A Rothwell gin bar and restaurant that has been illegally selling alcohol has had its application for a licence refused.

It will be soft drinks only now for customers of the Gin Palace and The Old Bakehouse after owner Lee Thorn had his application for a premises licence refused by Kettering’s licensing committee yesterday (Aug 29).

Despite not having a licence the venue has been selling booze to its customers.

Despite not having a licence the venue has been selling booze to its customers.

The police, the licensing authority and environmental health had all advised against granting the licence to the town centre venues being granted.
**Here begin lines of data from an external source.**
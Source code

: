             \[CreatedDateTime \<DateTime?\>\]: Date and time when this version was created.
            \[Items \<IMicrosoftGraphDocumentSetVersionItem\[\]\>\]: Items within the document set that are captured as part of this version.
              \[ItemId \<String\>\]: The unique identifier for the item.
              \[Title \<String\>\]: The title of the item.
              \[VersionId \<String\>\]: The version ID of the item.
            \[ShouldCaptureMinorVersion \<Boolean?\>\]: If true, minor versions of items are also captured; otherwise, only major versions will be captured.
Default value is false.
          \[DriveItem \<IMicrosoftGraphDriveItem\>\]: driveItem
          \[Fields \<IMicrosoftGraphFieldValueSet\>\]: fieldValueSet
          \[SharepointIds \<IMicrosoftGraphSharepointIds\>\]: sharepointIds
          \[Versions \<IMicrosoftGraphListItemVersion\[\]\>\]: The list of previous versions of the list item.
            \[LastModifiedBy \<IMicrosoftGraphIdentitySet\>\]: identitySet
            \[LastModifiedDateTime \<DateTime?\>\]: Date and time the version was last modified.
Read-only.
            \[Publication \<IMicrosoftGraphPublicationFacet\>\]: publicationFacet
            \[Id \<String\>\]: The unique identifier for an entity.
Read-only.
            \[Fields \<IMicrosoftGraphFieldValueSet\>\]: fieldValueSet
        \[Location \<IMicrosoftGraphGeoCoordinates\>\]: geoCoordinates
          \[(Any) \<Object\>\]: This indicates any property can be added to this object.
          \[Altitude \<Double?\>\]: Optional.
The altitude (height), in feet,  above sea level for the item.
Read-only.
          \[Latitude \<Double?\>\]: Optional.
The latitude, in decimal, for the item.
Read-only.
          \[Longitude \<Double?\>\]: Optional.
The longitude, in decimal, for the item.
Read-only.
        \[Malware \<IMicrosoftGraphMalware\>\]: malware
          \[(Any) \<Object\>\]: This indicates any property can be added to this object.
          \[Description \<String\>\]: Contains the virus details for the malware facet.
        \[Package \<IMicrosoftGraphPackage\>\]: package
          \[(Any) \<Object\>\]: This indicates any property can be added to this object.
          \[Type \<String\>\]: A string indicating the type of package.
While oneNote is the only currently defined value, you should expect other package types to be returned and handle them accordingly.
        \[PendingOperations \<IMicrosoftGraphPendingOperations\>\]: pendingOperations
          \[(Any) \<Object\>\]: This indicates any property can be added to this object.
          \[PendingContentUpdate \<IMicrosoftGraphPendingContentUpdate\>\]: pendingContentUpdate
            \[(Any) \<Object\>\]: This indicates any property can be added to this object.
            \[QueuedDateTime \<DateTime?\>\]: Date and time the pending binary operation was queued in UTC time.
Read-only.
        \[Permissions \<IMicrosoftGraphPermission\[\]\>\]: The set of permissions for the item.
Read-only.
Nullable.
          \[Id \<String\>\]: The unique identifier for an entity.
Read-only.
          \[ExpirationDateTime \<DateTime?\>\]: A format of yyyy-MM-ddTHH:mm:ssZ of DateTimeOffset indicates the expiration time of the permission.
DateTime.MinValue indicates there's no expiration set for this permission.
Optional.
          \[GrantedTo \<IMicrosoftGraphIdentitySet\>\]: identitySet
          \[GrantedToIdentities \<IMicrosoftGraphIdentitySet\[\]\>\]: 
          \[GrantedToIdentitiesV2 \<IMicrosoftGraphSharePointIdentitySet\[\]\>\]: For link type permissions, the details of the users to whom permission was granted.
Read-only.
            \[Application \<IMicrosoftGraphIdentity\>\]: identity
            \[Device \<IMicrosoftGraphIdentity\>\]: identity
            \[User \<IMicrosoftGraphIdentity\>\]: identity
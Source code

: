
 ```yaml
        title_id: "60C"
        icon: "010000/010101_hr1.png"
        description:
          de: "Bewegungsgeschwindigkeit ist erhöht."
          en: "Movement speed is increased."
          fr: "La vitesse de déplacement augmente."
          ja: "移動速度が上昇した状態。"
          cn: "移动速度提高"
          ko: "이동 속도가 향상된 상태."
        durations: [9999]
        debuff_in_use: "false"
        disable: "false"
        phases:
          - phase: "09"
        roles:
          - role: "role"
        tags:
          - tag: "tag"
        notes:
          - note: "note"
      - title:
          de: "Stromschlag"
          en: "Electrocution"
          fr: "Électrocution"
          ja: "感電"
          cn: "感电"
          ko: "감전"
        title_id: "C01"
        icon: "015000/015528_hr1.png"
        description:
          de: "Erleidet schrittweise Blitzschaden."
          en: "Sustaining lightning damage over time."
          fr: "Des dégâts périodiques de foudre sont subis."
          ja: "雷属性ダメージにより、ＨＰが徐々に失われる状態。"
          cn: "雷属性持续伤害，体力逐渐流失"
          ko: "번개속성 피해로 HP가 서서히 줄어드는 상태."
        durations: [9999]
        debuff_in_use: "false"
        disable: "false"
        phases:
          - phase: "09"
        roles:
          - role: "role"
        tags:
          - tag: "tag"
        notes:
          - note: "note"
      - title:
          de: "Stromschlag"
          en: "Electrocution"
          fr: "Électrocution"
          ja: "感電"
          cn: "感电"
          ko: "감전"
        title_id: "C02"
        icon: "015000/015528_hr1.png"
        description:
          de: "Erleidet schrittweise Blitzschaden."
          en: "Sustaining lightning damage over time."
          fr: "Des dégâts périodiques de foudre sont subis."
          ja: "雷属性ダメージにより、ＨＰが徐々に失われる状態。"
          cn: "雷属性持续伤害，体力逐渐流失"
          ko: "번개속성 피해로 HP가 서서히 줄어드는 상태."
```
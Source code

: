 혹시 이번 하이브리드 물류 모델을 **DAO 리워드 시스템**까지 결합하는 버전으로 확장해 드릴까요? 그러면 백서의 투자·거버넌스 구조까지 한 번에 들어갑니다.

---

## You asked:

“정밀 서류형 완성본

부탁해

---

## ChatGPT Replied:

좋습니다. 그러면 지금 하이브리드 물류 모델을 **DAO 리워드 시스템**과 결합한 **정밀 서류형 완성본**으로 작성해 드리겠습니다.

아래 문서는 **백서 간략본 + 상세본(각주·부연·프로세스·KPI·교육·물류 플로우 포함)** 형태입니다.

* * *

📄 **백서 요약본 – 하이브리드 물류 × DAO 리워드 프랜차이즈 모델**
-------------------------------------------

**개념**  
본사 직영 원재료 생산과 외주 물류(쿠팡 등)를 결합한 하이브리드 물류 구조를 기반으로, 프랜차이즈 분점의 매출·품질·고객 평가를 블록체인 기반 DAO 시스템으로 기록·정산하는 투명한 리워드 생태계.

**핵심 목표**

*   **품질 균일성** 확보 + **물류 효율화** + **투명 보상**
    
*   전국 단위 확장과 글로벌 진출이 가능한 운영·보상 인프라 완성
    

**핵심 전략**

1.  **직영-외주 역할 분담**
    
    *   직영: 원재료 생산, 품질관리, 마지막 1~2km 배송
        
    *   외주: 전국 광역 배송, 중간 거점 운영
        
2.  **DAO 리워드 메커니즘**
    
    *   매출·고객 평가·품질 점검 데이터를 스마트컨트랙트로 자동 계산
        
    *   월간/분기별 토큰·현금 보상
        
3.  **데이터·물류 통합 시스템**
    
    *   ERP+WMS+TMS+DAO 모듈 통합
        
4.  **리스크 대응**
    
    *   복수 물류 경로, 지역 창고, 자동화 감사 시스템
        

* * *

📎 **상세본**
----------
Despite a warning from the police and a hand-delivered letter earlier this summer Mr Thorn continued to sell booze without a licence.

Kettering Council’s health service manager Russ Howell told the licensing hearing that it was unusual for the council as the licensing authority to make representations against the application but that ‘this is the most flagrant disregard for licensing that I have ever seen in the borough’.
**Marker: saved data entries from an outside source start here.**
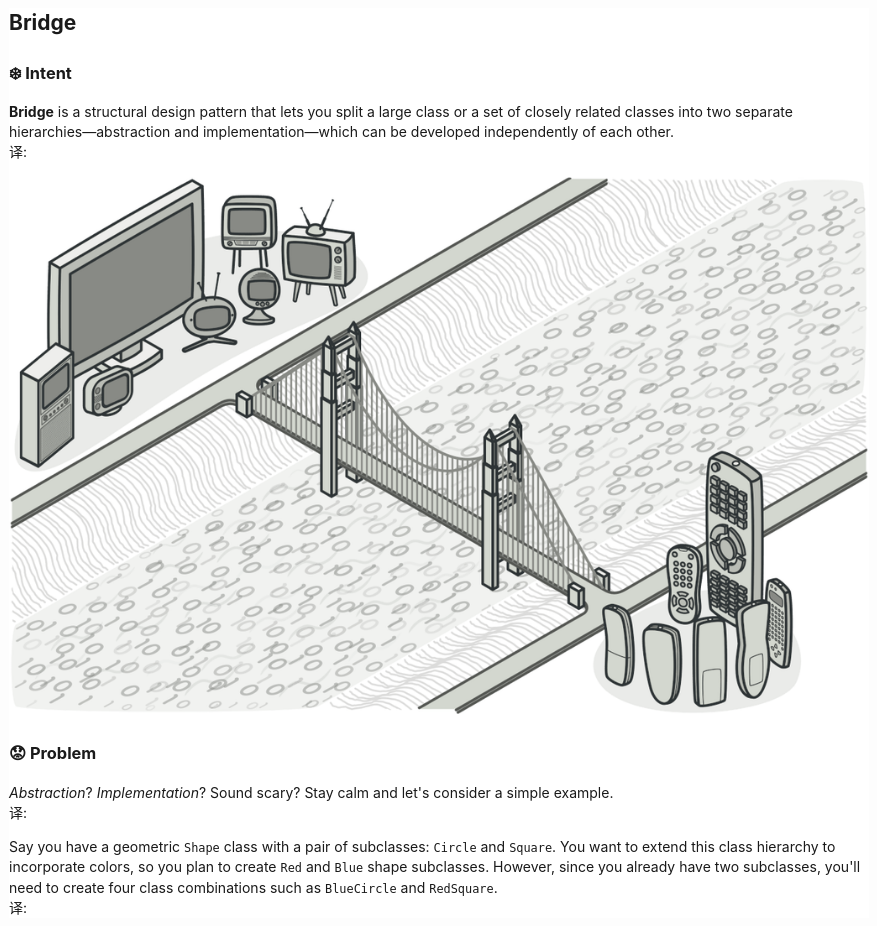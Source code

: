 
## Bridge

### :snowflake: Intent
**Bridge** is a structural design pattern that lets you split a large class or a set of closely related classes into two 
separate hierarchies—abstraction and implementation—which can be developed independently of each other.  
译:

![](../../../../assets/diagram_Bridge.png)


### :worried: Problem
*Abstraction*? *Implementation*? Sound scary? Stay calm and let's consider a simple example.  
译:

Say you have a geometric `Shape` class with a pair of subclasses: `Circle` and `Square`. You want to extend this class 
hierarchy to incorporate colors, so you plan to create `Red` and `Blue` shape subclasses. However, since you already 
have two subclasses, you'll need to create four class combinations such as `BlueCircle` and `RedSquare`.  
译:
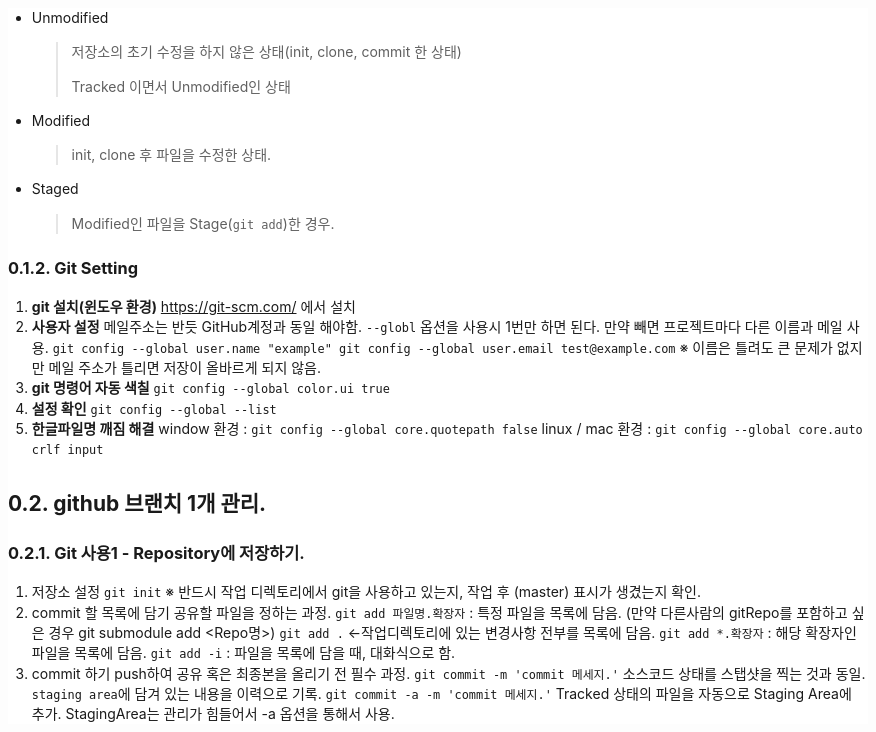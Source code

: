    - Unmodified

     > 저장소의 초기 수정을 하지 않은 상태(init, clone, commit 한 상태)
     >
     > Tracked 이면서 Unmodified인 상태

   - Modified

     > init, clone 후 파일을 수정한 상태.

   - Staged

     > Modified인 파일을 Stage(`git add`)한 경우.

### 0.1.2. Git Setting

1. **git 설치(윈도우 환경)**
   https://git-scm.com/ 에서 설치
2. **사용자 설정**
   메일주소는 반듯 GitHub계정과 동일 해야함.
   `--globl` 옵션을 사용시 1번만 하면 된다. 만약 빼면 프로젝트마다 다른 이름과 메일 사용.
   `git config --global user.name "example"
   git config --global user.email test@example.com`
   ※ 이름은 틀려도 큰 문제가 없지만 메일 주소가 틀리면 저장이 올바르게 되지 않음.
3. **git 명령어 자동 색칠**
   `git config --global color.ui true`
4. **설정 확인**
   `git config --global --list`
5. **한글파일명 깨짐 해결**
   window 환경 : `git config --global core.quotepath false`
   linux / mac 환경 : `git config --global core.autocrlf input`



## 0.2. github 브랜치 1개 관리.


### 0.2.1. Git 사용1 - Repository에 저장하기.

1. 저장소 설정
    `git init`
    ※ 반드시 작업 디렉토리에서 git을 사용하고 있는지, 작업 후  (master) 표시가 생겼는지 확인.
3. commit 할 목록에 담기
	공유할 파일을 정하는 과정.
    `git add 파일명.확장자`  : 특정 파일을 목록에 담음.
    (만약 다른사람의 gitRepo를 포함하고 싶은 경우  git submodule add <url> <Repo명>)
    `git add .` <-작업디렉토리에 있는 변경사항 전부를 목록에 담음.
    `git add *.확장자` : 해당 확장자인 파일을 목록에 담음.
	`git add -i` : 파일을 목록에 담을 때, 대화식으로 함.
3. commit 하기
   push하여 공유 혹은 최종본을 올리기 전 필수 과정.
   `git commit -m 'commit 메세지.'` 소스코드 상태를 스탭샷을 찍는 것과 동일.
   `staging area`에 담겨 있는 내용을 이력으로 기록.
   `git commit -a -m 'commit 메세지.'` Tracked 상태의 파일을 자동으로 Staging Area에 추가.
   StagingArea는 관리가 힘들어서 -a 옵션을 통해서 사용.
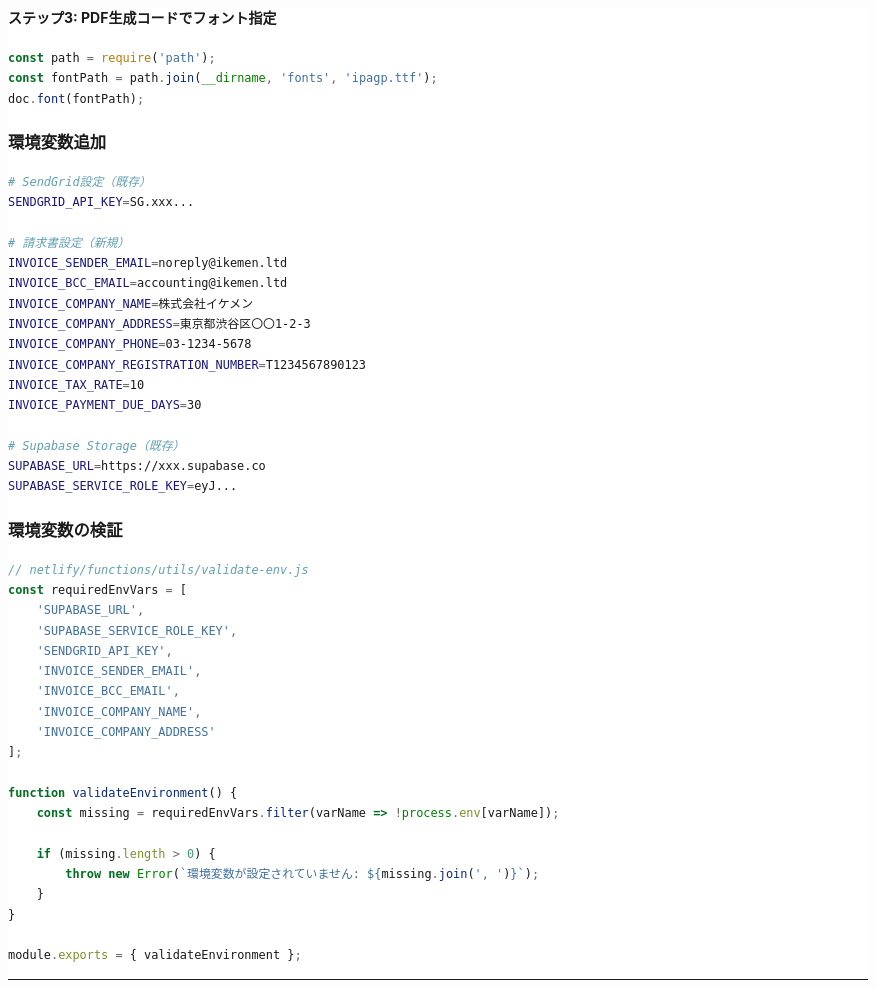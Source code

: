 #### ステップ3: PDF生成コードでフォント指定
```javascript
const path = require('path');
const fontPath = path.join(__dirname, 'fonts', 'ipagp.ttf');
doc.font(fontPath);
```

### 環境変数追加

```bash
# SendGrid設定（既存）
SENDGRID_API_KEY=SG.xxx...

# 請求書設定（新規）
INVOICE_SENDER_EMAIL=noreply@ikemen.ltd
INVOICE_BCC_EMAIL=accounting@ikemen.ltd
INVOICE_COMPANY_NAME=株式会社イケメン
INVOICE_COMPANY_ADDRESS=東京都渋谷区〇〇1-2-3
INVOICE_COMPANY_PHONE=03-1234-5678
INVOICE_COMPANY_REGISTRATION_NUMBER=T1234567890123
INVOICE_TAX_RATE=10
INVOICE_PAYMENT_DUE_DAYS=30

# Supabase Storage（既存）
SUPABASE_URL=https://xxx.supabase.co
SUPABASE_SERVICE_ROLE_KEY=eyJ...
```

### 環境変数の検証

```javascript
// netlify/functions/utils/validate-env.js
const requiredEnvVars = [
    'SUPABASE_URL',
    'SUPABASE_SERVICE_ROLE_KEY',
    'SENDGRID_API_KEY',
    'INVOICE_SENDER_EMAIL',
    'INVOICE_BCC_EMAIL',
    'INVOICE_COMPANY_NAME',
    'INVOICE_COMPANY_ADDRESS'
];

function validateEnvironment() {
    const missing = requiredEnvVars.filter(varName => !process.env[varName]);

    if (missing.length > 0) {
        throw new Error(`環境変数が設定されていません: ${missing.join(', ')}`);
    }
}

module.exports = { validateEnvironment };
```

---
Mr Thorn, a former Kettering Town Football Club director, took over the businesses earlier this year and said at the hearing that he had invested £150,000 into the venture.

He blamed paperwork issues, not being able to understand the application process, and being a first-time restaurant owner, as reasons why he had not been able to apply for a licence correctly.
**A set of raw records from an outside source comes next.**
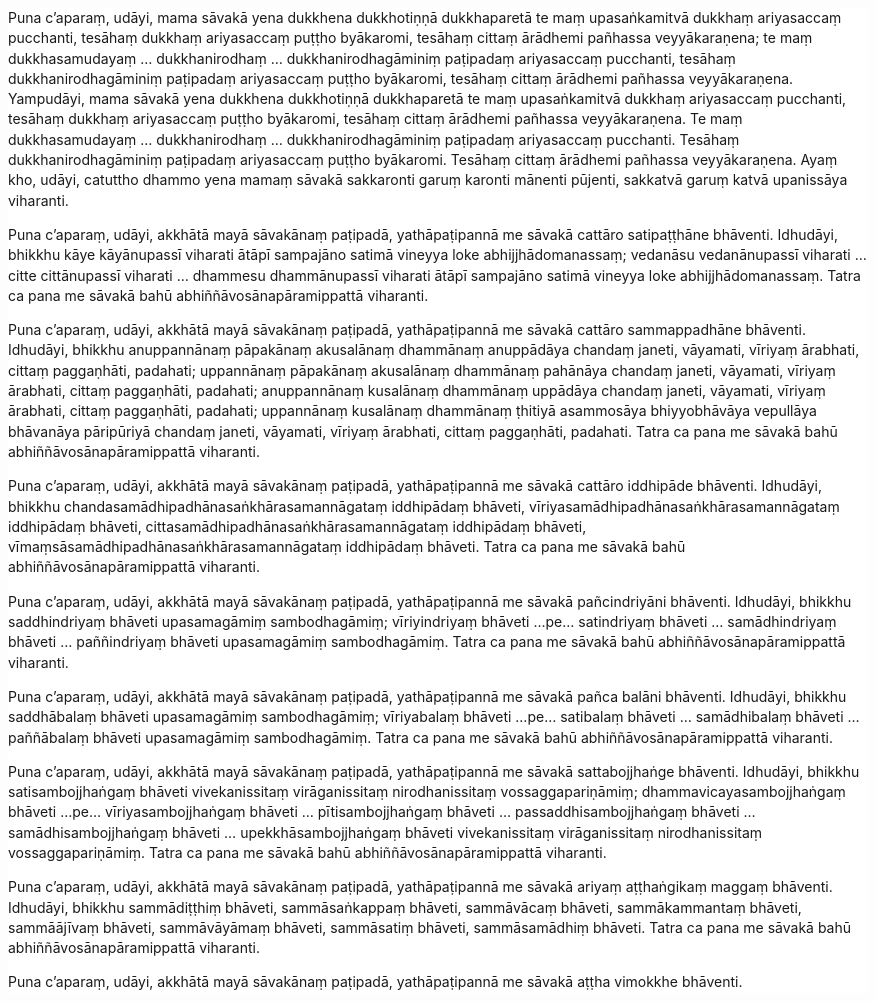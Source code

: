 Puna c’aparaṃ, udāyi, mama sāvakā yena dukkhena dukkhotiṇṇā dukkhaparetā te maṃ upasaṅkamitvā dukkhaṃ ariyasaccaṃ pucchanti, tesāhaṃ dukkhaṃ ariyasaccaṃ puṭṭho byākaromi, tesāhaṃ cittaṃ ārādhemi pañhassa veyyākaraṇena; te maṃ dukkhasamudayaṃ … dukkhanirodhaṃ … dukkhanirodhagāminiṃ paṭipadaṃ ariyasaccaṃ pucchanti, tesāhaṃ dukkhanirodhagāminiṃ paṭipadaṃ ariyasaccaṃ puṭṭho byākaromi, tesāhaṃ cittaṃ ārādhemi pañhassa veyyākaraṇena. Yampudāyi, mama sāvakā yena dukkhena dukkhotiṇṇā dukkhaparetā te maṃ upasaṅkamitvā dukkhaṃ ariyasaccaṃ pucchanti, tesāhaṃ dukkhaṃ ariyasaccaṃ puṭṭho byākaromi, tesāhaṃ cittaṃ ārādhemi pañhassa veyyākaraṇena. Te maṃ dukkhasamudayaṃ … dukkhanirodhaṃ … dukkhanirodhagāminiṃ paṭipadaṃ ariyasaccaṃ pucchanti. Tesāhaṃ dukkhanirodhagāminiṃ paṭipadaṃ ariyasaccaṃ puṭṭho byākaromi. Tesāhaṃ cittaṃ ārādhemi pañhassa veyyākaraṇena. Ayaṃ kho, udāyi, catuttho dhammo yena mamaṃ sāvakā sakkaronti garuṃ karonti mānenti pūjenti, sakkatvā garuṃ katvā upanissāya viharanti.

Puna c’aparaṃ, udāyi, akkhātā mayā sāvakānaṃ paṭipadā, yathāpaṭipannā me sāvakā cattāro satipaṭṭhāne bhāventi. Idhudāyi, bhikkhu kāye kāyānupassī viharati ātāpī sampajāno satimā vineyya loke abhijjhādomanassaṃ; vedanāsu vedanānupassī viharati … citte cittānupassī viharati … dhammesu dhammānupassī viharati ātāpī sampajāno satimā vineyya loke abhijjhādomanassaṃ. Tatra ca pana me sāvakā bahū abhiññāvosānapāramippattā viharanti.

Puna c’aparaṃ, udāyi, akkhātā mayā sāvakānaṃ paṭipadā, yathāpaṭipannā me sāvakā cattāro sammappadhāne bhāventi. Idhudāyi, bhikkhu anuppannānaṃ pāpakānaṃ akusalānaṃ dhammānaṃ anuppādāya chandaṃ janeti, vāyamati, vīriyaṃ ārabhati, cittaṃ paggaṇhāti, padahati; uppannānaṃ pāpakānaṃ akusalānaṃ dhammānaṃ pahānāya chandaṃ janeti, vāyamati, vīriyaṃ ārabhati, cittaṃ paggaṇhāti, padahati; anuppannānaṃ kusalānaṃ dhammānaṃ uppādāya chandaṃ janeti, vāyamati, vīriyaṃ ārabhati, cittaṃ paggaṇhāti, padahati; uppannānaṃ kusalānaṃ dhammānaṃ ṭhitiyā asammosāya bhiyyobhāvāya vepullāya bhāvanāya pāripūriyā chandaṃ janeti, vāyamati, vīriyaṃ ārabhati, cittaṃ paggaṇhāti, padahati. Tatra ca pana me sāvakā bahū abhiññāvosānapāramippattā viharanti.

Puna c’aparaṃ, udāyi, akkhātā mayā sāvakānaṃ paṭipadā, yathāpaṭipannā me sāvakā cattāro iddhipāde bhāventi. Idhudāyi, bhikkhu chandasamādhipadhānasaṅkhārasamannāgataṃ iddhipādaṃ bhāveti, vīriyasamādhipadhānasaṅkhārasamannāgataṃ iddhipādaṃ bhāveti, cittasamādhipadhānasaṅkhārasamannāgataṃ iddhipādaṃ bhāveti, vīmaṃsāsamādhipadhānasaṅkhārasamannāgataṃ iddhipādaṃ bhāveti. Tatra ca pana me sāvakā bahū abhiññāvosānapāramippattā viharanti.

Puna c’aparaṃ, udāyi, akkhātā mayā sāvakānaṃ paṭipadā, yathāpaṭipannā me sāvakā pañcindriyāni bhāventi. Idhudāyi, bhikkhu saddhindriyaṃ bhāveti upasamagāmiṃ sambodhagāmiṃ; vīriyindriyaṃ bhāveti …pe… satindriyaṃ bhāveti … samādhindriyaṃ bhāveti … paññindriyaṃ bhāveti upasamagāmiṃ sambodhagāmiṃ. Tatra ca pana me sāvakā bahū abhiññāvosānapāramippattā viharanti.

Puna c’aparaṃ, udāyi, akkhātā mayā sāvakānaṃ paṭipadā, yathāpaṭipannā me sāvakā pañca balāni bhāventi. Idhudāyi, bhikkhu saddhābalaṃ bhāveti upasamagāmiṃ sambodhagāmiṃ; vīriyabalaṃ bhāveti …pe… satibalaṃ bhāveti … samādhibalaṃ bhāveti … paññābalaṃ bhāveti upasamagāmiṃ sambodhagāmiṃ. Tatra ca pana me sāvakā bahū abhiññāvosānapāramippattā viharanti.

Puna c’aparaṃ, udāyi, akkhātā mayā sāvakānaṃ paṭipadā, yathāpaṭipannā me sāvakā sattabojjhaṅge bhāventi. Idhudāyi, bhikkhu satisambojjhaṅgaṃ bhāveti vivekanissitaṃ virāganissitaṃ nirodhanissitaṃ vossaggapariṇāmiṃ; dhammavicayasambojjhaṅgaṃ bhāveti …pe… vīriyasambojjhaṅgaṃ bhāveti … pītisambojjhaṅgaṃ bhāveti … passaddhisambojjhaṅgaṃ bhāveti … samādhisambojjhaṅgaṃ bhāveti … upekkhāsambojjhaṅgaṃ bhāveti vivekanissitaṃ virāganissitaṃ nirodhanissitaṃ vossaggapariṇāmiṃ. Tatra ca pana me sāvakā bahū abhiññāvosānapāramippattā viharanti.

Puna c’aparaṃ, udāyi, akkhātā mayā sāvakānaṃ paṭipadā, yathāpaṭipannā me sāvakā ariyaṃ aṭṭhaṅgikaṃ maggaṃ bhāventi. Idhudāyi, bhikkhu sammādiṭṭhiṃ bhāveti, sammāsaṅkappaṃ bhāveti, sammāvācaṃ bhāveti, sammākammantaṃ bhāveti, sammāājīvaṃ bhāveti, sammāvāyāmaṃ bhāveti, sammāsatiṃ bhāveti, sammāsamādhiṃ bhāveti. Tatra ca pana me sāvakā bahū abhiññāvosānapāramippattā viharanti.

Puna c’aparaṃ, udāyi, akkhātā mayā sāvakānaṃ paṭipadā, yathāpaṭipannā me sāvakā aṭṭha vimokkhe bhāventi.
He also said he had had an agreement with the previous licence holders of the venues that he could use their licence, but that had been pulled without his knowledge.

Since taking over in March the Gin Palace had successfully applied for four temporary event notices – which allow alcohol sales for a short time – but had been selling alcohol illegally at other times.

Mr Thorn said: “I made a complete and total hash of it and it wasn’t intentional.

He added: “This is the first time I have ever submitted a licensing application in my life and I can assure you it is not an easy process.”

The hearing heard that Mr Thorn was first made aware he did not have a licence in mid March this year. But it was not until June 13th when PC Dave Bryan handed the venue a letter warning of an impending closure notice that a licence was applied for.

Evidence given to the committee included screenshots of the Gin Palace’s Facebook page in which customers had praised the alcoholic beverage offers.

On August 4th Matt Robinson posted: “Our first visit to the Gin Palace last night, great bar. Great atmosphere, good choice of music playing. Good value drinks: 2 for £6 on bud and 2 for £10 on cocktails.”

The venue also did not have a music licence but been hosting live music nights.

After deliberating for an hour the panel, which was chaired by Cllr Lloyd Bunday decided not to grant a licence to the popular nightspot. Cllr Bunday had told Mr Thorn: “We need to make sure you are a fit and proper person to control a licensed premises.”

A statement said: “No satisfactory explanation has been provided by Mr Thorn as to why did he not take action in response to licensing correspondence from police, environmental health and trading standards.

“Mr Thorn has demonstrated by his actions that even when advised that he is in breach of his legal requirements he is still prepared to continue trading.

“Considering all the evidence heard the committee considers it proportionate not to grant this licence application.”

The licensing authority is looking into the illegal alcohol sales with a view to taking legal action due to a breach of the 2003 Licensing Act.